Question 2: A 7-year-old boy is diagnosed with pharyngitis. Two weeks later, he develops migratory polyarthritis, carditis, and subcutaneous nodules. A rapid streptococcal antigen test was positive during his pharyngitis episode. Which of the following virulence factors is most likely responsible for the subsequent development of his current condition?

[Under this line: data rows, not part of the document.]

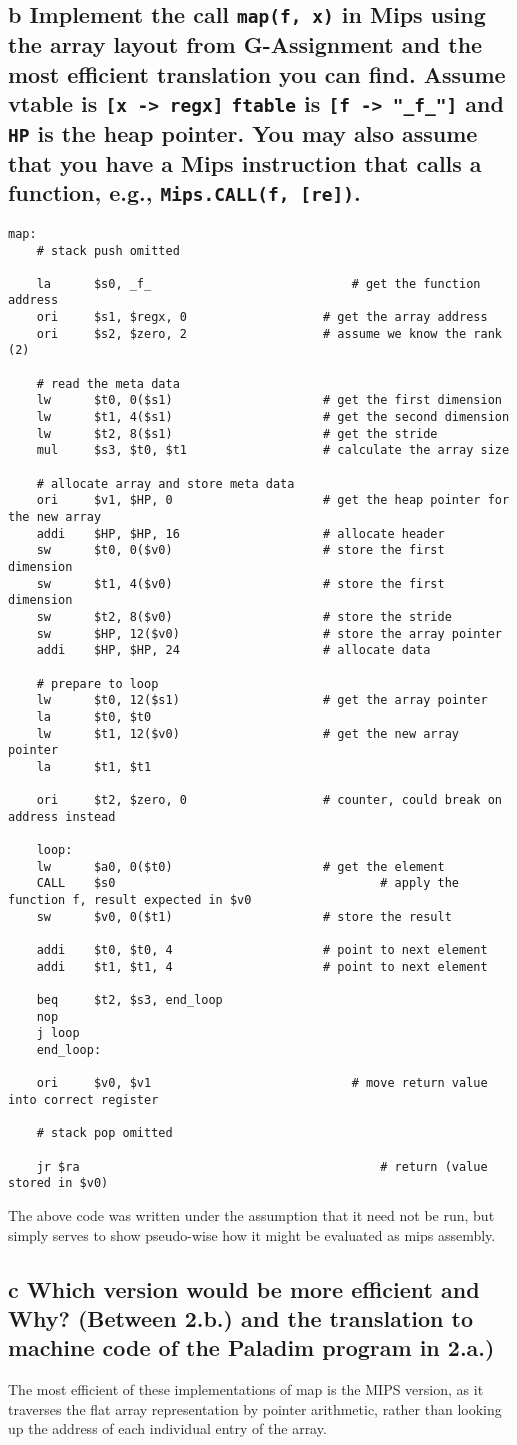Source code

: \documentclass[11pt,a4paper]{article}
\begin{document}
\subsection*{b \mdseries Implement the call {\tt map(f, x)} in Mips using the
array layout from G-Assignment and the most efficient translation you can
find. Assume vtable is {\tt [x -> regx]}
{\tt ftable} is {\tt [f -> "\_f\_"]} and {\tt HP} is the heap pointer. You may
also assume that you have a Mips instruction that calls a function, e.g.,
{\tt Mips.CALL(f, [re])}.}
\begin{lstlisting}
map:
	# stack push omitted

	la		$s0, _f_							# get the function address
	ori		$s1, $regx, 0					# get the array address
	ori		$s2, $zero, 2					# assume we know the rank (2)

	# read the meta data
	lw		$t0, 0($s1)						# get the first dimension
	lw		$t1, 4($s1)						# get the second dimension
	lw		$t2, 8($s1)						# get the stride
	mul		$s3, $t0, $t1					# calculate the array size

	# allocate array and store meta data
	ori		$v1, $HP, 0						# get the heap pointer for the new array
	addi	$HP, $HP, 16					# allocate header
	sw		$t0, 0($v0)						# store the first dimension
	sw		$t1, 4($v0)						# store the first dimension
	sw		$t2, 8($v0)						# store the stride
	sw		$HP, 12($v0)					# store the array pointer
	addi	$HP, $HP, 24					# allocate data

	# prepare to loop
	lw		$t0, 12($s1)					# get the array pointer
	la 		$t0, $t0
	lw 		$t1, 12($v0)					# get the new array pointer
	la 		$t1, $t1

	ori		$t2, $zero, 0					# counter, could break on address instead

	loop:
	lw		$a0, 0($t0)						# get the element
	CALL	$s0										# apply the function f, result expected in $v0
	sw		$v0, 0($t1)						# store the result

	addi	$t0, $t0, 4						# point to next element
	addi	$t1, $t1, 4						# point to next element

	beq		$t2, $s3, end_loop
	nop
	j loop
	end_loop:

	ori		$v0, $v1							# move return value into correct register
	
	# stack pop omitted
	
	jr $ra											# return (value stored in $v0)

\end{lstlisting}
The above code was written under the assumption that it need not be run, but
simply serves to show pseudo-wise how it might be evaluated as mips assembly.

\subsection*{c \mdseries Which version would be more efficient and Why?
(Between 2.b.) and the translation to machine code of the Paladim program in
2.a.)}
The most efficient of these implementations of map is the MIPS version, as it
traverses the flat array representation by pointer arithmetic, rather than
looking up the address of each individual entry of the array.
\end{document}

A) Protein A B) M protein C) Polysaccharide capsule D) Streptolysin O E) Exfoliative toxin
Explanation: The clinical presentation of pharyngitis followed by migratory polyarthritis, carditis, and subcutaneous nodules is classic for Rheumatic Fever, a non-suppurative complication of Streptococcus pyogenes (Group A Strep) infection. The M protein (B) is the primary virulence factor responsible for Rheumatic Fever due to molecular mimicry, where antibodies produced against the M protein cross-react with host tissues. Protein A (A) is a virulence factor of Staphylococcus aureus. The polysaccharide capsule (C) is a major virulence factor for Streptococcus pneumoniae and Streptococcus agalactiae. Streptolysin O (D) is a hemolysin produced by S. pyogenes but is not directly responsible for Rheumatic Fever (though antibodies to it are used for diagnosis). Exfoliative toxin (E) is produced by Staphylococcus aureus and causes scalded skin syndrome.